Takeaway Tales travel blog

Orson de Carvalho

Uncle Bunker

Gotham City

Another Niemeyer

Sao Paulo Cathedral

Caipriniha to be...


When you sit at home and dream of Brazil you think of beaches, palms trees, football, the Amazon, samba but not really of Sao Paulo.

Sao Paulo is big. Sao Paulo is really big. From our vantage point at the top of one of the city's tallest buildings, the skyscrapers stretch out in all directions as far as the eye can see. Planning laws are not really a big thing in Sao Paulo and new tower-blocks are being built all over the place. The biggest city in South America is only getting bigger.

Not helping the trend are our friends Emil and Natasha and their four-month old baby Orson - the highlight of our trip to SP!

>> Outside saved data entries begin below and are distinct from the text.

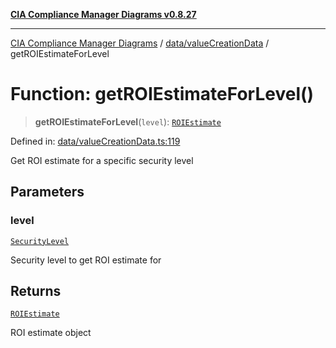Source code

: [**CIA Compliance Manager Diagrams v0.8.27**](../../../README.md)

***

[CIA Compliance Manager Diagrams](../../../modules.md) / [data/valueCreationData](../README.md) / getROIEstimateForLevel

# Function: getROIEstimateForLevel()

> **getROIEstimateForLevel**(`level`): [`ROIEstimate`](../../../types/interfaces/ROIEstimate.md)

Defined in: [data/valueCreationData.ts:119](https://github.com/Hack23/cia-compliance-manager/blob/26bb73ca86d23be8656cdd29d12202323a449310/src/data/valueCreationData.ts#L119)

Get ROI estimate for a specific security level

## Parameters

### level

[`SecurityLevel`](../../../types/cia/type-aliases/SecurityLevel.md)

Security level to get ROI estimate for

## Returns

[`ROIEstimate`](../../../types/interfaces/ROIEstimate.md)

ROI estimate object

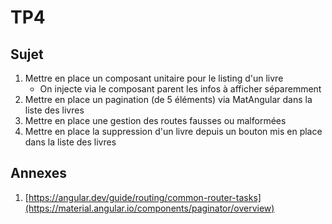 # TP4

## Sujet

1. Mettre en place un composant unitaire pour le listing d'un livre
   - On injecte via le composant parent les infos à afficher séparemment
2. Mettre en place un pagination (de 5 éléments) via MatAngular dans la liste des livres
3. Mettre en place une gestion des routes fausses ou malformées
4. Mettre en place la suppression d'un livre depuis un bouton mis en place dans la liste des livres

## Annexes

1. [https://angular.dev/guide/routing/common-router-tasks](https://material.angular.io/components/paginator/overview)
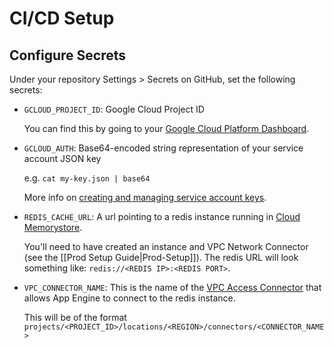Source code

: # CI/CD Setup

## Configure Secrets

Under your repository Settings > Secrets on GitHub, set the following secrets:

- `GCLOUD_PROJECT_ID`: Google Cloud Project ID

  You can find this by going to your [Google Cloud Platform Dashboard](https://console.cloud.google.com/home/dashboard).

- `GCLOUD_AUTH`: Base64-encoded string representation of your service account JSON key

  e.g. `cat my-key.json | base64`

  More info on [creating and managing service account keys](https://cloud.google.com/iam/docs/creating-managing-service-account-keys).


- `REDIS_CACHE_URL`: A url pointing to a redis instance running in [Cloud Memorystore](https://cloud.google.com/memorystore).

  You'll need to have created an instance and VPC Network Connector (see the [[Prod Setup Guide|Prod-Setup]]). The redis URL will look something like: `redis://<REDIS IP>:<REDIS PORT>`.

- `VPC_CONNECTOR_NAME`: This is the name of the [VPC Access Connector](https://cloud.google.com/appengine/docs/standard/python/connecting-vpc) that allows App Engine to connect to the redis instance.

  This will be of the format `projects/<PROJECT_ID>/locations/<REGION>/connectors/<CONNECTOR_NAME>`
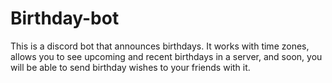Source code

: # Birthday-bot
<p>
This is a discord bot that announces birthdays.
It works with time zones, allows you to see upcoming and recent birthdays in a server,
and soon, you will be able to send birthday wishes to your friends with it.
</p>
<img src="https://botsfordiscord.com/api/bot/490743434773266432/widget" alt="" />
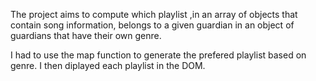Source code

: The project aims to compute which playlist ,in an array of objects that contain song information, belongs to a given guardian in an object of guardians that have their own genre.

I had to use the map function to generate the prefered playlist based on genre.
I then diplayed each playlist in the DOM.





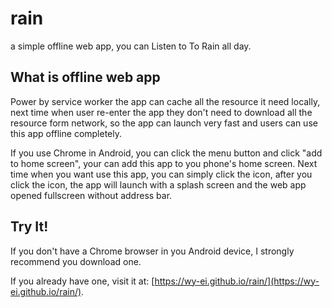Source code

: # rain

a simple offline web app, you can Listen to To Rain all day.

## What is offline web app

Power by service worker the app can cache all the resource it need locally, next time when user re-enter the app they don't need to download all the resource form network, so the app can launch very fast and users can use this app offline completely.

If you use Chrome in Android, you can click the menu button and click "add to home screen", your can add this app to you phone's home screen. Next time when you want use this app, you can simply click the icon, after you click the icon, the app will launch with a splash screen and the web app opened fullscreen without address bar.

## Try It!

If you don't have a Chrome browser in you Android device, I strongly recommend you download one.

If you already have one, visit it at: [https://wy-ei.github.io/rain/](https://wy-ei.github.io/rain/).
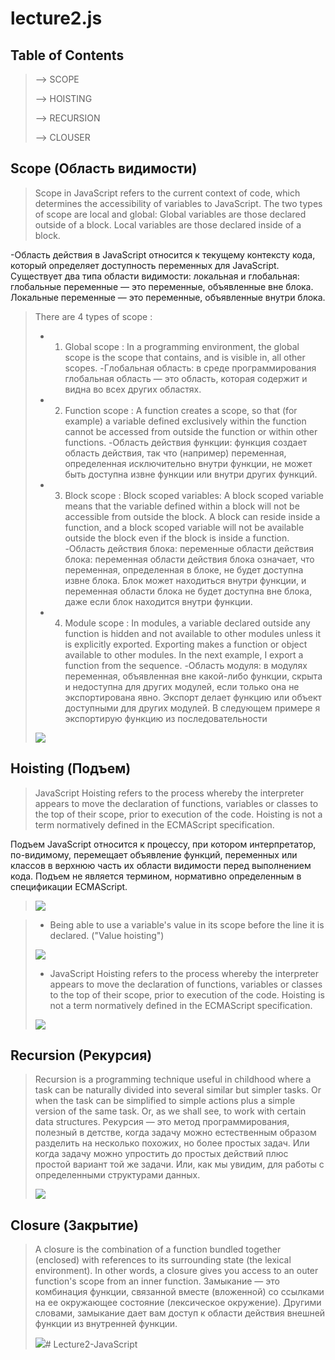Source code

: # lecture2.js
## Table of Contents

> --> SCOPE
>
> --> HOISTING
> 
> --> RECURSION
>
> --> CLOUSER

## Scope (Область видимости)

>Scope in JavaScript refers to the current context of code, which determines the accessibility of variables to JavaScript. The two types of scope are local and global: Global variables are those declared outside of a block. Local variables are those declared inside of a block.


-Область действия в JavaScript относится к текущему контексту кода, который определяет доступность переменных для JavaScript. Существует два типа области видимости: локальная и глобальная: глобальные переменные — это переменные, объявленные вне блока. Локальные переменные — это переменные, объявленные внутри блока.

>There are 4 types of scope :
> 
> - 1) Global scope : In a programming environment, the global scope is the scope that contains, and is visible in, all other scopes.
      -Глобальная область: в среде программирования глобальная область — это область, которая содержит и видна во всех других областях.
>
> - 2) Function scope : A function creates a scope, so that (for example) a variable defined exclusively within the function cannot be accessed from outside the function or within other functions.
       -Область действия функции: функция создает область действия, так что (например) переменная, определенная исключительно внутри функции, не может быть доступна извне функции или внутри других функций.
>
> - 3) Block scope : Block scoped variables: A block scoped variable means that the variable defined within a block will not be accessible from outside the block. A block can reside inside a function, and a block scoped variable will not be available outside the block even if the block is inside a function.
       -Область действия блока: переменные области действия блока: переменная области действия блока означает, что переменная, определенная в блоке, не будет доступна извне блока. Блок может находиться внутри функции, и переменная области блока не будет доступна вне блока, даже если блок находится внутри функции.
>
> - 4) Module scope : In modules, a variable declared outside any function is hidden and not available to other modules unless it is explicitly exported. Exporting makes a function or object available to other modules. In the next example, I export a function from the sequence.
     -Область модуля: в модулях переменная, объявленная вне какой-либо функции, скрыта и недоступна для других модулей, если только она не экспортирована явно. Экспорт делает функцию или объект доступными для других модулей. В следующем примере я экспортирую функцию из последовательности
>
>![](https://res.cloudinary.com/practicaldev/image/fetch/s--lI9XvHjf--/c_limit%2Cf_auto%2Cfl_progressive%2Cq_auto%2Cw_880/https://i.ibb.co/vJhg635/Scope.png)

## Hoisting (Подъем)

> JavaScript Hoisting refers to the process whereby the interpreter appears to move the declaration of functions, variables or classes to the top of their scope, prior to execution of the code. Hoisting is not a term normatively defined in the ECMAScript specification.

Подъем JavaScript относится к процессу, при котором интерпретатор, по-видимому, перемещает объявление функций, переменных или классов в верхнюю часть их области видимости перед выполнением кода. Подъем не является термином, нормативно определенным в спецификации ECMAScript.
>
>![](https://i.ytimg.com/vi/EvfRXyKa_GI/maxresdefault.jpg)

> - Being able to use a variable's value in its scope before the line it is declared. ("Value hoisting")
>
>![](https://www.tutorialsteacher.com/Content/images/js/hoisting.png)
>
> - JavaScript Hoisting refers to the process whereby the interpreter appears to move the declaration of functions, variables or classes to the top of their scope, prior to execution of the code. Hoisting is not a term normatively defined in the ECMAScript specification.
>
>![](https://res.cloudinary.com/practicaldev/image/fetch/s--UkSuyTRW--/c_limit%2Cf_auto%2Cfl_progressive%2Cq_auto%2Cw_880/https://thepracticaldev.s3.amazonaws.com/i/yf0z2gqviit8ouds4gz0.png)

## Recursion (Pекурсия)

>Recursion is a programming technique useful in childhood where a task can be naturally divided into several similar but simpler tasks. Or when the task can be simplified to simple actions plus a simple version of the same task. Or, as we shall see, to work with certain data structures.
Рекурсия — это метод программирования, полезный в детстве, когда задачу можно естественным образом разделить на несколько похожих, но более простых задач. Или когда задачу можно упростить до простых действий плюс простой вариант той же задачи. Или, как мы увидим, для работы с определенными структурами данных.
>
>![](https://i.ytimg.com/vi/vLhHyGTkjCs/maxresdefault.jpg)

## Closure (Закрытие)

>A closure is the combination of a function bundled together (enclosed) with references to its surrounding state (the lexical environment). In other words, a closure gives you access to an outer function's scope from an inner function.
Замыкание — это комбинация функции, связанной вместе (вложенной) со ссылками на ее окружающее состояние (лексическое окружение). Другими словами, замыкание дает вам доступ к области действия внешней функции из внутренней функции.
>
>![](https://www.freecodecamp.org/news/content/images/2020/05/image-147.png)# Lecture2-JavaScript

Leaving Emil and Natasha's lovely apartment in the chic suburb of Jardim (also full of tower-blocks but with its fair share of Guccis, Pradas and numerous other shops that I have never been into) we ventured onto the Metro and into the city centre. After climbing the stairs from Se station and being confronted with the cathedral and lots and lots of people (most of them trying to point me in the direction of the gold shops) I found that I was in... Birmingham! Sao Paulo is obviously a bit bigger and with generally better weather but it is Birmingham's big tropical brother. You enter it with low expectations. If you are driving, you get lost at every turn. It looks completely uninviting. When you actually look around there are some really nice old buildings but they are few and far between and interspersed with a number of ugly 1960s brethern. Once you give the place a chance it has actually got a lot going for it - may be it is not like Birmingham after all! One of these old buildings is the huge Mercado Municipal which, as well as having an amazing display of fresh fruits (most of which don't even have names in English), also claims to sell the best Bolinia do Bachalau (or Codfish Balls) in all of Brazil - washed down with yet another Caipiriniha they were certainly pretty good. Wandering through the market I also discovered that Lula (the president of Brazil) shares his name with... squid!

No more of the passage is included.